Os advogados de defesa de Débora Rodrigues, Hélio Junior e Taniélli Telles, divulgaram uma nota de preocupação após o julgamento desta terça-feira, em que os ministros aceitaram a denúncia contra o ex-presidente Jair Bolsonaro e outros sete acusados de tentativa de golpe de Estado. Durante a sessão, o ministro Luiz Fux afirmou que, em alguns julgamentos de acusados de envolvimento nos atos do 8 de janeiro, ele admite que a pena foi exacerbada, como no caso de Débora.
“Nós julgamos sob violenta emoção após a verificação da tragédia do 8 de janeiro. Eu fui ao meu ex-gabinete e vi mesa queimada, papeis queimados. Mas eu acho que os juízes na sua vida tem sempre que refletir dos erros e dos acertos, até porque os erros autenticam a nossa humanidade”, afirmou Fux.
Os advogados apontam que essa declaração é a confissão de que houve a violação do que está previsto na Constituição Federal, de que todo julgamento deve ser conduzido de forma imparcial, isenta e dentro dos estritos limites da legalidade. “Quando um ministro do STF reconhece publicamente que sentenças foram proferidas sob emoção e que algumas penas podem ter sido exacerbadas, fica evidente que houve um afastamento dos princípios fundamentais do devido processo legal e da individualização da pena”, afirmam.

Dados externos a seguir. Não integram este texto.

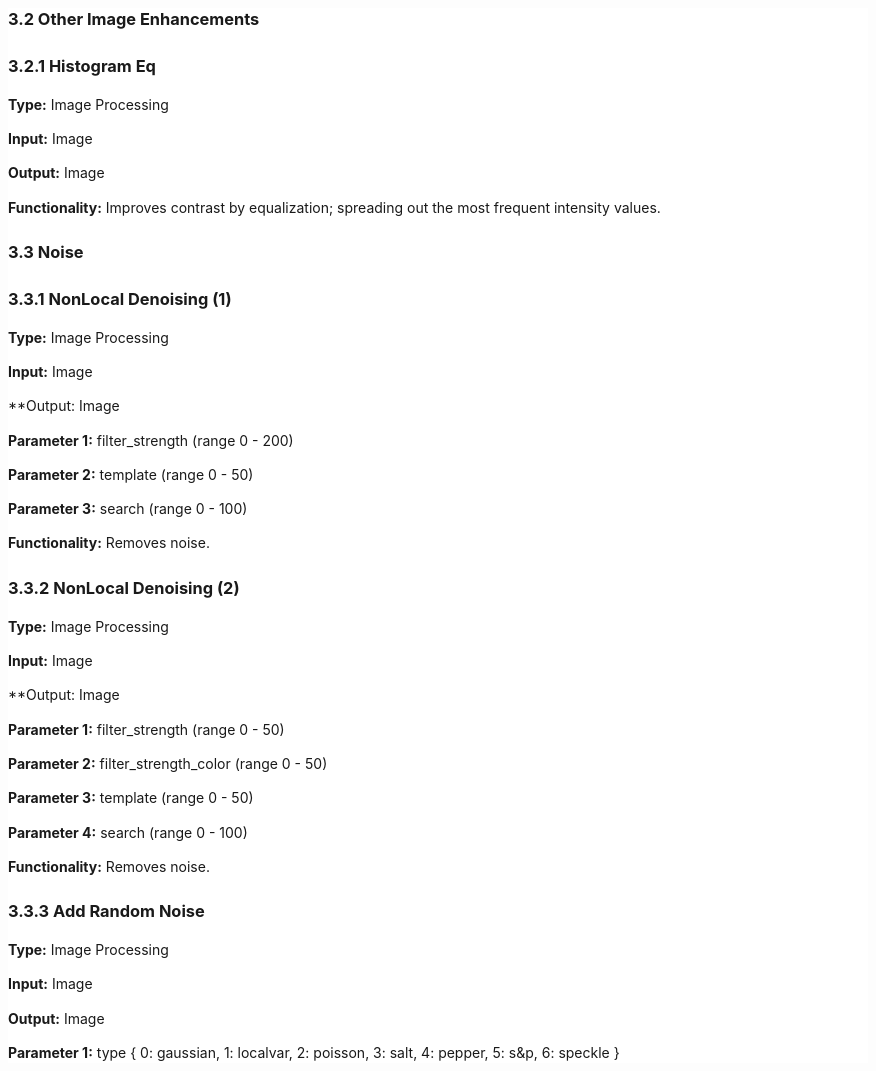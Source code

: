 ### 3.2 Other Image Enhancements
### 3.2.1 Histogram Eq 

**Type:** Image Processing

**Input:** Image

**Output:** Image

**Functionality:** Improves contrast by equalization; spreading out the most frequent intensity values.


### 3.3 Noise
### 3.3.1 NonLocal Denoising (1)

**Type:** Image Processing

**Input:** Image

**Output: Image

**Parameter 1:** filter_strength (range 0 - 200)

**Parameter 2:** template (range 0 - 50)

**Parameter 3:** search (range 0 - 100)

**Functionality:** Removes noise.


### 3.3.2 NonLocal Denoising (2)

**Type:** Image Processing

**Input:** Image

**Output: Image

**Parameter 1:** filter_strength (range 0 - 50)

**Parameter 2:** filter_strength_color (range 0 - 50)

**Parameter 3:** template (range 0 - 50)

**Parameter 4:** search (range 0 - 100)

**Functionality:** Removes noise.


### 3.3.3 Add Random Noise

**Type:** Image Processing

**Input:** Image

**Output:** Image

**Parameter 1:** type { 0: gaussian, 1: localvar, 2: poisson, 3: salt, 4: pepper, 5: s&p, 6: speckle }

“Débora Rodrigues foi condenada a uma pena desproporcional, sem que tenha praticado qualquer ato violento. Sua única conduta foi passar batom em uma estátua – um ato simbólico que, ainda que reprovável, jamais justificaria uma sanção tão severa”, continuam. “O reconhecimento de que pode ter havido excessos na dosimetria da pena reforça o que a defesa vem sustentando desde o início: os réus deste processo não estão recebendo um julgamento justo, mas sim sendo alvos de um julgamento político e emocional.”
O julgamento de Débora está suspenso desde segunda-feira, após um pedido de vista do próprio Fux.
OAB-RJ se posiciona contrária à condenação
Após a suspensão, a Comissão de Direito Penal da OAB-RJ divulgou uma nota pública criticando a pena de 14 anos dada pelo ministro Alexandre de Moraes, do STF, à cabeleireira. De acordo com a entidade, “o entendimento compartilhado pela denúncia e pelo voto do ministro Moraes é, sob o aspecto técnico-jurídico, preocupante”.
Segundo a entidade, o magistrado “não individualiza condutas e responsabiliza a todos, indistintamente, pelas condutas alheias de violência e ataque às instituições”, explica. “Espera-se que esse julgamento não represente um retrocesso histórico no âmbito do processo penal, que deve ser justo e técnico para todos, seja qual for a inclinação política”, finaliza a OAB-RJ.